**PROBLEM STATEMENT:** Write out the whole listing below exactly, skipping each picture.

**INFORMATION PROVIDED:**
====

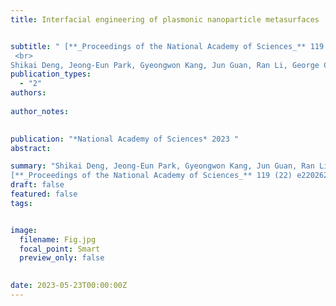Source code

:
 ```yaml
---
title: Interfacial engineering of plasmonic nanoparticle metasurfaces


subtitle: " [**_Proceedings of the National Academy of Sciences_** 119 (22) e2202621119
 <br> 
Shikai Deng, Jeong-Eun Park, Gyeongwon Kang, Jun Guan, Ran Li, George C Schatz, Teri W Odom* ](https://www.pnas.org/doi/abs/10.1073/pnas.2202621119)"
publication_types:
  - "2"
authors: 
  
author_notes:
  

publication: "*National Academy of Sciences* 2023 "
abstract: 

summary: "Shikai Deng, Jeong-Eun Park, Gyeongwon Kang, Jun Guan, Ran Li, George C Schatz, Teri W Odom*  <br>
[**_Proceedings of the National Academy of Sciences_** 119 (22) e2202621119. [[Link]](https://www.pnas.org/doi/abs/10.1073/pnas.2202621119)"
draft: false
featured: false
tags:


image:
  filename: Fig.jpg
  focal_point: Smart
  preview_only: false

 
date: 2023-05-23T00:00:00Z
---
```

====

**PROBLEM SOLUTION:**
Source code

:
 ```yaml
---
title: Interfacial engineering of plasmonic nanoparticle metasurfaces


subtitle: " [**_Proceedings of the National Academy of Sciences_** 119 (22) e2202621119
 <br> 
Shikai Deng, Jeong-Eun Park, Gyeongwon Kang, Jun Guan, Ran Li, George C Schatz, Teri W Odom* ](https://www.pnas.org/doi/abs/10.1073/pnas.2202621119)"
publication_types:
  - "2"
authors: 
  
author_notes:
  

publication: "*National Academy of Sciences* 2023 "
abstract: 

summary: "Shikai Deng, Jeong-Eun Park, Gyeongwon Kang, Jun Guan, Ran Li, George C Schatz, Teri W Odom*  <br>
[**_Proceedings of the National Academy of Sciences_** 119 (22) e2202621119. [[Link]](https://www.pnas.org/doi/abs/10.1073/pnas.2202621119)"
draft: false
featured: false
tags:


image:
  filename: Fig.jpg
  focal_point: Smart
  preview_only: false

 
date: 2023-05-23T00:00:00Z
---
```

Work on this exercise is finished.